西欧では、讃美歌がポピュラー音楽化されてヒットすることはそう珍しいことではないようだ。よく知られたものを二つ挙げると、「Amazing Grace」、僕のよく聴いたバージョンはAretha FranklinやRod Stewartのもの。もうひとつ、「Morning Has Broken」、これはCat Stevensがヒットさせた。これらのヒット曲は讃美歌の歌詞をそのまま使っている。Tom Glazerの「Because All Men Are Brothers」は歌詞を変えた作品で、その点で珍しい部類に入るのではないだろうか。

ユーチューブでピーター・ポール&マリーの「Because All Men Are Brothers」を聴く

「O Sacred Head・・・」の楽譜(4声の上2つのみ表示)を参照してほしい。主旋律(一番上)ではほとんど4分音符、たまに8分音符、が連続し、それぞれの音符に歌詞の1つの音節(シラブル)が充てられている。1947年のTom Glazerバージョンの歌詞も、多かれ少なかれ同じである。音階的にはほぼ全て高低2度づつしか動かない。曲の構成は<A・A・B・C>の4つのセクションが4小節ずつ、合計16小節という型に嵌ったものである。近代のポピュラー音楽としては刺激が少ない。

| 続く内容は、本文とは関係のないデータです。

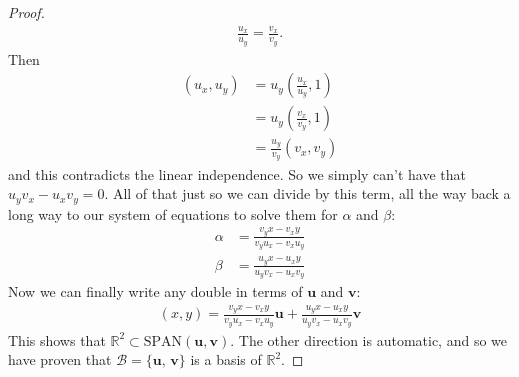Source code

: \begin{proof}
\begin{align*}
\frac{u_x}{u_y} = \frac{v_x}{v_y}.
\end{align*}
Then 
\begin{align*}
(u_x,u_y) &= u_y\left(\frac{u_x}{u_y},1\right) \\
          &= u_y\left(\frac{v_x}{v_y},1\right) \\
          &= \frac{u_y}{v_y}(v_x,v_y)
\end{align*}
and this contradicts the linear independence. So we simply can't have that $u_y  v_x  - u_x v_y=0$. All of that just so we can divide by this term, all the way back a long way to our system of equations to solve them for $\alpha$ and $\beta$:
\begin{align*}
 \alpha &= \frac{v_y x - v_x y}{v_y  u_x  - v_x u_y} \\
  \beta &= \frac{u_y x - u_x y}{u_y  v_x  - u_x v_y} 
\end{align*}
Now we can finally write any double in terms of $\mathbf{u}$ and $\mathbf{v}$:
\begin{align*}
(x,y) = \frac{v_y x - v_x y}{v_y  u_x  - v_x u_y}\mathbf{u} + \frac{u_y x - u_x y}{u_y  v_x  - u_x v_y} \mathbf{v}
\end{align*}
This shows that $\mathbb{R}^2 \subset \text{SPAN}(\mathbf{u},\mathbf{v})$. The other direction is automatic, and so we have proven that $\mathcal{B}=\{ \mathbf{u},\,\mathbf{v} \}$ is a basis of $\mathbb{R}^2$.
\end{proof}

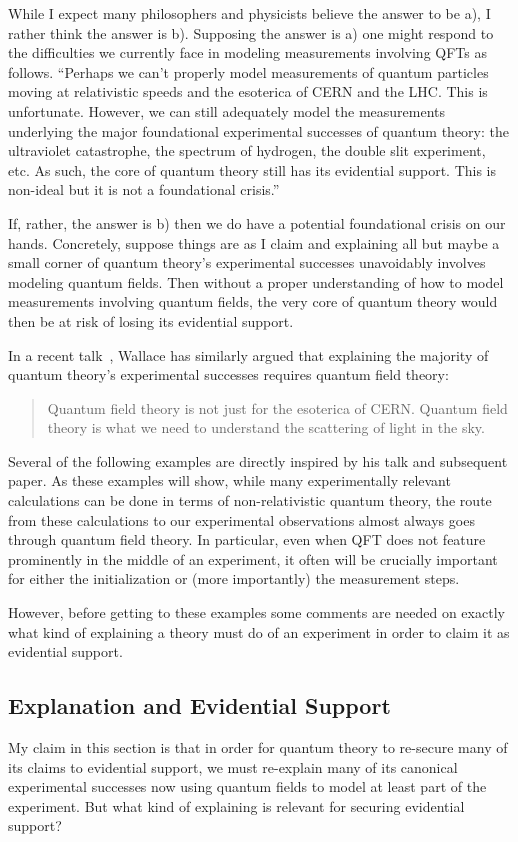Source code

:\documentclass[prd,twocolumn,superscriptaddress,floatfix,amsmath,amssymb,amsfonts,nofootinbib]{revtex4-2}
\begin{document}
While I expect many philosophers and physicists believe the answer to be a), I rather think the answer is b). Supposing the answer is a) one might respond to the difficulties we currently face in modeling measurements involving QFTs as follows. ``Perhaps we can't properly model measurements of quantum particles moving at relativistic speeds and the esoterica of CERN and the LHC. This is unfortunate. However, we can still adequately model the measurements underlying the major foundational experimental successes of quantum theory: the ultraviolet catastrophe, the spectrum of hydrogen, the double slit experiment, etc. As such, the core of quantum theory still has its evidential support. This is non-ideal but it is not a foundational crisis.'' 

If, rather, the answer is b) then we do have a potential foundational crisis on our hands. Concretely, suppose things are as I claim and explaining all but maybe a small corner of quantum theory's experimental successes unavoidably involves modeling quantum fields. Then without a proper understanding of how to model measurements involving quantum fields, the very core of quantum theory would then be at risk of losing its evidential support.

In a recent talk~\cite{WallaceBlueSkyTalk}, Wallace has similarly argued that explaining the majority of quantum theory's experimental successes requires quantum field theory: 
\begin{quote}
    Quantum field theory is not just for the esoterica of CERN. Quantum field theory is what we need to understand the scattering of light in the sky.
\end{quote}
Several of the following examples are directly inspired by his talk and subsequent paper\cite{WallaceBlueSkyPaper}. As these examples will show, while many experimentally relevant calculations can be done in terms of non-relativistic quantum theory, the route from these calculations to our experimental observations almost always goes through quantum field theory. In particular, even when QFT does not feature prominently in the middle of an experiment, it often will be crucially important for either the initialization or (more importantly) the measurement steps.

However, before getting to these examples some comments are needed on exactly what kind of explaining a theory must do of an experiment in order to claim it as evidential support.

\subsection{Explanation and Evidential Support}\label{Standards}
My claim in this section is that in order for quantum theory to re-secure many of its claims to evidential support, we must re-explain many of its canonical experimental successes now using quantum fields to model at least part of the experiment. But what kind of explaining is relevant for securing evidential support?
\end{document}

ポール・サイモンはこの曲を見事に加工した。僕のような素人にもわかる点をいくつリストする。

▶ 符割の堅苦しさを崩すためにシンコペーションを幾つか入れて裏ビートにアクセントが来るようにしている。「American Tune」の最初の1小節「Many is the time I've been mistaken」の部分で見ると、2拍目と4拍目のアクセントを裏ビートに移している。つまりアクセント・強拍の位置は2.5拍目の「been」と4.5拍目の「(mis)taken」に動いている。結果的に2小節目の第1拍はアクセントを失っている。

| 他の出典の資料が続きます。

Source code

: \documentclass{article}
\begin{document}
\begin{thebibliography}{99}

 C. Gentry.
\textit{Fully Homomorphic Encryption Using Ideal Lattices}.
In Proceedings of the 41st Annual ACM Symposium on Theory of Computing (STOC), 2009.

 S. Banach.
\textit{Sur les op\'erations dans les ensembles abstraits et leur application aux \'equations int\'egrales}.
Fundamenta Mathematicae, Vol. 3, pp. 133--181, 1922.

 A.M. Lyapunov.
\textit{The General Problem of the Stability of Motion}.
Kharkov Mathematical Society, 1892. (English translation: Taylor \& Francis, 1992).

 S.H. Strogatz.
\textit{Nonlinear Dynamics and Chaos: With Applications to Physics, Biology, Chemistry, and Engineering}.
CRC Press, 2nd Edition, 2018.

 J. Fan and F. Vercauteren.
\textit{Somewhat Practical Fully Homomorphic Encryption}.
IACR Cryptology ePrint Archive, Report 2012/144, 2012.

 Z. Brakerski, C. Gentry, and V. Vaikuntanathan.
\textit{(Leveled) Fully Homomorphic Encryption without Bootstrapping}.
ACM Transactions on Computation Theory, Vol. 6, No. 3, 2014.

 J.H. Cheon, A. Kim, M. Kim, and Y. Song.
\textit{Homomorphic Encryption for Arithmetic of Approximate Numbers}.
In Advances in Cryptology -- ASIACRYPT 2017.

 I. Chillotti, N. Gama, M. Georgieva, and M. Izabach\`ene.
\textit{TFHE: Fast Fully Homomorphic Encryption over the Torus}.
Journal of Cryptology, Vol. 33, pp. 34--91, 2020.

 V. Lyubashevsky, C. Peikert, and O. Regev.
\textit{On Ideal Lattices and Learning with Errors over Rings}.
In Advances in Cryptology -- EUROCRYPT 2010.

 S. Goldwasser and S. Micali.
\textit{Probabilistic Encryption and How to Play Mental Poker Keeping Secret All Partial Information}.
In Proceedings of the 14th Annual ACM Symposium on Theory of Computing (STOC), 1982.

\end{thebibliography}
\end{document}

▶ 原曲の構成では上に示した最初の<A>セクションと二度目の<A>セクションは全く同じメロディだが、サイモンの場合、二度目の<A>セクションではメロディを若干変えて、<A・A>ではなく<A・A'> としてバリエーションを付けてある。具体的には、後半の旋律を3度上げて盛り上がりを持たせている。「American Tune」の一連目の歌詞でいうと、「certainly misused」の部分が該当する。
▶ <A・A'・B・C>の<B>セクションの部分の歌詞に「oh, but I'm alright, I'm alright」という慣用表現を挿入して、歌が語るように自由に流れるようにしてある。
▶ <B>セクションの部分の終結は、原曲ではキーCでいうとAの和音を使っているが、これだと(宗教的な)高揚感が出過ぎて曲がここで立ち止まってしまう。そこで、サイモンはごく普通のAm/A7からD7で<C>セクションに流れていくコード進行を使っている。
▶ <C>セクションの3小節目、第1連の歌詞でいうと「・・・bright and bon vivant」という小節は通常の4拍ではなく6拍になっている。楽譜上は、6/4を1小節入れてあると考えても4/4に2/4を1小節足してあると考えてもどっちでもいいと思う。歌詞の都合上か旋律の必然からか、サイモンはどうしてもここで2拍足して、次に来る「so far away from home, so far away from」という部分を4小節にして締めくくりたかったようだ。結果的には、これが新たなセクションDになり、全体が<A・A'・B・C・D>という元の讃美歌よりやや複雑な構成になっている。小節の数でいうと<4, 4, 4, 6, 4>となっている。
 これらの工夫に加えて、サイモンはサビ部分を足している。メロディも歌詞もドラマチックなこの部分は、6拍子や3拍子の変則小節を交えながら、<A・A'・B・C・D>へと立ち戻っていく。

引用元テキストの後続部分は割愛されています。